• **Assignment**:
Every record must be retyped exactly as it reads.

Dataset entries:

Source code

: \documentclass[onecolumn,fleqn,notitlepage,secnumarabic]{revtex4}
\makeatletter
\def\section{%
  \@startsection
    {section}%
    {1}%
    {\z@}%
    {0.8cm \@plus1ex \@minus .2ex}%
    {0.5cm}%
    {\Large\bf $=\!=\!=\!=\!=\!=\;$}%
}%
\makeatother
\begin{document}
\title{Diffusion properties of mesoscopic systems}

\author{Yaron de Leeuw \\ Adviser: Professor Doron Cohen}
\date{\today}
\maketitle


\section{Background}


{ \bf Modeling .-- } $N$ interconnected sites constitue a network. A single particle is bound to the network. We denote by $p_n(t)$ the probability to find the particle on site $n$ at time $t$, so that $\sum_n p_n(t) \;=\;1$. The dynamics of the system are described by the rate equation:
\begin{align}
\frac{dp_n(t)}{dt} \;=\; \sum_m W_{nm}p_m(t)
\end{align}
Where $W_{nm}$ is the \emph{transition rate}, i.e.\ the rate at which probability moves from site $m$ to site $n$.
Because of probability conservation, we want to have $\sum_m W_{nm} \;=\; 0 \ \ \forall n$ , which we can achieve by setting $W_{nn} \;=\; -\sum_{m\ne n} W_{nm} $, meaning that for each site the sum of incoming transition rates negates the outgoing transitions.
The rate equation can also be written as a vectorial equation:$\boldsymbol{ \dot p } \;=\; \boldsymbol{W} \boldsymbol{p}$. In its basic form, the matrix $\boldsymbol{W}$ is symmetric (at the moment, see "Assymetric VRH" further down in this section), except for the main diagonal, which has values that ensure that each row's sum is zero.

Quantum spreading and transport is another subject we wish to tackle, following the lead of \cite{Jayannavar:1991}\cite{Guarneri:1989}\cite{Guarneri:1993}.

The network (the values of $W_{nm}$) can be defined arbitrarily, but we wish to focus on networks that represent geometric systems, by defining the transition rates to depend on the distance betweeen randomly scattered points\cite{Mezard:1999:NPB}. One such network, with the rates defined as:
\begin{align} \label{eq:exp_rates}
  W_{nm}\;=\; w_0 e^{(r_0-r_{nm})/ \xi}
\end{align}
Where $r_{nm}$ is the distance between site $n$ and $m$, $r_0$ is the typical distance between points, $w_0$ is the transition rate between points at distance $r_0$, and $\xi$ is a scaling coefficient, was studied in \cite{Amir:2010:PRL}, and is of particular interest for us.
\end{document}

• **Written solution**:
Source code

: \documentclass[onecolumn,fleqn,notitlepage,secnumarabic]{revtex4}
\makeatletter
\def\section{%
  \@startsection
    {section}%
    {1}%
    {\z@}%
    {0.8cm \@plus1ex \@minus .2ex}%
    {0.5cm}%
    {\Large\bf $=\!=\!=\!=\!=\!=\;$}%
}%
\makeatother
\begin{document}
\title{Diffusion properties of mesoscopic systems}

\author{Yaron de Leeuw \\ Adviser: Professor Doron Cohen}
\date{\today}
\maketitle


\section{Background}


{ \bf Modeling .-- } $N$ interconnected sites constitue a network. A single particle is bound to the network. We denote by $p_n(t)$ the probability to find the particle on site $n$ at time $t$, so that $\sum_n p_n(t) \;=\;1$. The dynamics of the system are described by the rate equation:
\begin{align}
\frac{dp_n(t)}{dt} \;=\; \sum_m W_{nm}p_m(t)
\end{align}
Where $W_{nm}$ is the \emph{transition rate}, i.e.\ the rate at which probability moves from site $m$ to site $n$.
Because of probability conservation, we want to have $\sum_m W_{nm} \;=\; 0 \ \ \forall n$ , which we can achieve by setting $W_{nn} \;=\; -\sum_{m\ne n} W_{nm} $, meaning that for each site the sum of incoming transition rates negates the outgoing transitions.
The rate equation can also be written as a vectorial equation:$\boldsymbol{ \dot p } \;=\; \boldsymbol{W} \boldsymbol{p}$. In its basic form, the matrix $\boldsymbol{W}$ is symmetric (at the moment, see "Assymetric VRH" further down in this section), except for the main diagonal, which has values that ensure that each row's sum is zero.

Quantum spreading and transport is another subject we wish to tackle, following the lead of \cite{Jayannavar:1991}\cite{Guarneri:1989}\cite{Guarneri:1993}.

The network (the values of $W_{nm}$) can be defined arbitrarily, but we wish to focus on networks that represent geometric systems, by defining the transition rates to depend on the distance betweeen randomly scattered points\cite{Mezard:1999:NPB}. One such network, with the rates defined as:
\begin{align} \label{eq:exp_rates}
  W_{nm}\;=\; w_0 e^{(r_0-r_{nm})/ \xi}
\end{align}
Where $r_{nm}$ is the distance between site $n$ and $m$, $r_0$ is the typical distance between points, $w_0$ is the transition rate between points at distance $r_0$, and $\xi$ is a scaling coefficient, was studied in \cite{Amir:2010:PRL}, and is of particular interest for us.
\end{document}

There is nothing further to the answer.